▶ _ABOUT THIS TASK_: Your answer is a copy of every line in the records where "können" appears.

[Records from a dataset]
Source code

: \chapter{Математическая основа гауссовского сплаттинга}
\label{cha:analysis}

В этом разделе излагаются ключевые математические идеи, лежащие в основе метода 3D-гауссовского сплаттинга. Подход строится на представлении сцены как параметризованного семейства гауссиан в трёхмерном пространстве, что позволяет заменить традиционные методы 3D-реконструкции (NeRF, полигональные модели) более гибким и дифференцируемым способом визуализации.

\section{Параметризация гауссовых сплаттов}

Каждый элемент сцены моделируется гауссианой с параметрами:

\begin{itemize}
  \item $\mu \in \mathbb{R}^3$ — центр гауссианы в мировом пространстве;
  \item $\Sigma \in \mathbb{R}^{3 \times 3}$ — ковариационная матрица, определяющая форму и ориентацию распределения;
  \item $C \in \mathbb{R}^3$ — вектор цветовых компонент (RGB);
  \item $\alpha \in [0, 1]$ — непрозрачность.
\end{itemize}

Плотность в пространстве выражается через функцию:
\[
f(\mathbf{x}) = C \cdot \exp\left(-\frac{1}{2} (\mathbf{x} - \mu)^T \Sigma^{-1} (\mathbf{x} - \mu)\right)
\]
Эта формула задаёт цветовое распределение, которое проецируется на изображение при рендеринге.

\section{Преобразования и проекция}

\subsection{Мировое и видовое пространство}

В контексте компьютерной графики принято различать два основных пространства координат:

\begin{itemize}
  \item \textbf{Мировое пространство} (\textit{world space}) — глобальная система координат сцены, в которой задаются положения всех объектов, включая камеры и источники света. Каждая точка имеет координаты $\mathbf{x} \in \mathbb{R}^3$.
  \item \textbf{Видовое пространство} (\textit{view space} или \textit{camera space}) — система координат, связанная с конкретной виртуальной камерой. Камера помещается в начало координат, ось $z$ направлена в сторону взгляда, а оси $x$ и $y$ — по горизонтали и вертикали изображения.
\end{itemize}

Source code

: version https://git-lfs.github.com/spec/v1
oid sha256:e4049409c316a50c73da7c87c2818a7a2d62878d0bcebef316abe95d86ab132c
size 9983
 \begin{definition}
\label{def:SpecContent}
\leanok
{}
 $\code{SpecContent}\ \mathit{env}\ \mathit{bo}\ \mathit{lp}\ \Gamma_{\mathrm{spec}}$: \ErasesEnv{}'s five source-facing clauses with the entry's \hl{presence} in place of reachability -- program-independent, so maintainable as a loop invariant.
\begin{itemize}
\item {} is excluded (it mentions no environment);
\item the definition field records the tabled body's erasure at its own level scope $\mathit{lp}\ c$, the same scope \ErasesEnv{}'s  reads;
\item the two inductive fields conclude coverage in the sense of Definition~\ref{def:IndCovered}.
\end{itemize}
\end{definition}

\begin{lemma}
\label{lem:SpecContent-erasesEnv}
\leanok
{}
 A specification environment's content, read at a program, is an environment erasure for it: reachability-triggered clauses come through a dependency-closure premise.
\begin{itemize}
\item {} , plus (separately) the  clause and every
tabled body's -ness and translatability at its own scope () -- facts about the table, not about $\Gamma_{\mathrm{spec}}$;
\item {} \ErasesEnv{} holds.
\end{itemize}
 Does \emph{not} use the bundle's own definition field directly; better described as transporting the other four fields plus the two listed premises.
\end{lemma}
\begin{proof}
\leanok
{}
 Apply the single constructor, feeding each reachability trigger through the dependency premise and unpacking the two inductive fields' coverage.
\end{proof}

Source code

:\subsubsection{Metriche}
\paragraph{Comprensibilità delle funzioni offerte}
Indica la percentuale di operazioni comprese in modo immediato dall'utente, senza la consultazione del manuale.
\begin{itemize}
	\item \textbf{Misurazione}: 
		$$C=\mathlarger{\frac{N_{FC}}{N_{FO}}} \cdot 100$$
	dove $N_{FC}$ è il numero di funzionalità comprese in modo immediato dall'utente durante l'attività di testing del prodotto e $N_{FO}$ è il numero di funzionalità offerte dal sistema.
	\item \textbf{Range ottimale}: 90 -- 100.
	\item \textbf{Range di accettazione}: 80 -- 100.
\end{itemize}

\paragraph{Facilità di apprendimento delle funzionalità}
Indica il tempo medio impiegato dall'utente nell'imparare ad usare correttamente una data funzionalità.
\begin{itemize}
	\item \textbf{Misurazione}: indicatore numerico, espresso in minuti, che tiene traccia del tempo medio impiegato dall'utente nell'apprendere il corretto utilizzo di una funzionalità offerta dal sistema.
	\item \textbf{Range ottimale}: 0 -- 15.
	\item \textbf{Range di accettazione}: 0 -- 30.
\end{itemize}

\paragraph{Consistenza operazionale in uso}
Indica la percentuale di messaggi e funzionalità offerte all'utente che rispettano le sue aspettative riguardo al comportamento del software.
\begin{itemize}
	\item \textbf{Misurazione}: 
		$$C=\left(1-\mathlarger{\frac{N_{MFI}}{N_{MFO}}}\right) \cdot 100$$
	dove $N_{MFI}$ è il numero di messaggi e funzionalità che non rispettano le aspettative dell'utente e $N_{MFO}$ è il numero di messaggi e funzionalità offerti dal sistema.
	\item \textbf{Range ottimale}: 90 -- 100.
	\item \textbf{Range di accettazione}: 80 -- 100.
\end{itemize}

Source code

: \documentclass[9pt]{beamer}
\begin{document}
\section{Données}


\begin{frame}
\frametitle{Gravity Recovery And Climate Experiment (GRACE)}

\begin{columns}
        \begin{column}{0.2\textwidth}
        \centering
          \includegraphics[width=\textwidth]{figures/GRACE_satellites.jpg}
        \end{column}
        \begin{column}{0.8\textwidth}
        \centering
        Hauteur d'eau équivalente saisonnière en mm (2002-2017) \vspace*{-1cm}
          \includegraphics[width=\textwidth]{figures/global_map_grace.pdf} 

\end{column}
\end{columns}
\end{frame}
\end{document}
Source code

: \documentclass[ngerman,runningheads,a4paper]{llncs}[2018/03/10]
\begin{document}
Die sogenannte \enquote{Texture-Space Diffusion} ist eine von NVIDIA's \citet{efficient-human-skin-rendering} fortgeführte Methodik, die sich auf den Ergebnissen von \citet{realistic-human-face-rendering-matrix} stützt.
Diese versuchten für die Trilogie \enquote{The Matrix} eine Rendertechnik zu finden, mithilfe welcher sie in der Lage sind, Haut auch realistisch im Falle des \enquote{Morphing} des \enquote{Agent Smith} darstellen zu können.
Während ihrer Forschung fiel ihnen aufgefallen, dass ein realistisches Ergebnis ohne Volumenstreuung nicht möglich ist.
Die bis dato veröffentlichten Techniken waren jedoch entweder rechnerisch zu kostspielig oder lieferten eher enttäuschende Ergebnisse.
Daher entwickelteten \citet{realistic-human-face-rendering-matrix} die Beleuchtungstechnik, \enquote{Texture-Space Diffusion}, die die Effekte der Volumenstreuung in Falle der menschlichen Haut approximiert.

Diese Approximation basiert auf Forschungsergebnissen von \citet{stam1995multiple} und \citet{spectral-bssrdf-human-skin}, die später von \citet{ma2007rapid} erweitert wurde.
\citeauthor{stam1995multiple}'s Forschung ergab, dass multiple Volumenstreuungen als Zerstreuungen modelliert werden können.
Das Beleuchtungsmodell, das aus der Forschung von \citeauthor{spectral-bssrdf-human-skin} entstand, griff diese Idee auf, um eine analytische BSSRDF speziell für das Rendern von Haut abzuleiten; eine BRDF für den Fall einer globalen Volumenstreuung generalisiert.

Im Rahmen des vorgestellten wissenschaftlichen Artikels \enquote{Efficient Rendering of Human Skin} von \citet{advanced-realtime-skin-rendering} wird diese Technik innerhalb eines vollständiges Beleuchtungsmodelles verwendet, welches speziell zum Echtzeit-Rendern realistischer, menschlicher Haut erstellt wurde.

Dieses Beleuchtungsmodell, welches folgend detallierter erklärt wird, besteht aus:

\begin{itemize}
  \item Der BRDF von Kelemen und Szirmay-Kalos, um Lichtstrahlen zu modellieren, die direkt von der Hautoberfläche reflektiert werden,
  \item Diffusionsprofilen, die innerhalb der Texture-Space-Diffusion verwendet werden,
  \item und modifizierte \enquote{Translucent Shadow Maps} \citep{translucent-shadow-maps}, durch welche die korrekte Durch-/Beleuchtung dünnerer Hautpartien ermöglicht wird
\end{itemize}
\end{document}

▶ _YOUR SOLUTION_:
Diese versuchten für die Trilogie \enquote{The Matrix} eine Rendertechnik zu finden, mithilfe welcher sie in der Lage sind, Haut auch realistisch im Falle des \enquote{Morphing} des \enquote{Agent Smith} darstellen zu können.
\citeauthor{stam1995multiple}'s Forschung ergab, dass multiple Volumenstreuungen als Zerstreuungen modelliert werden können.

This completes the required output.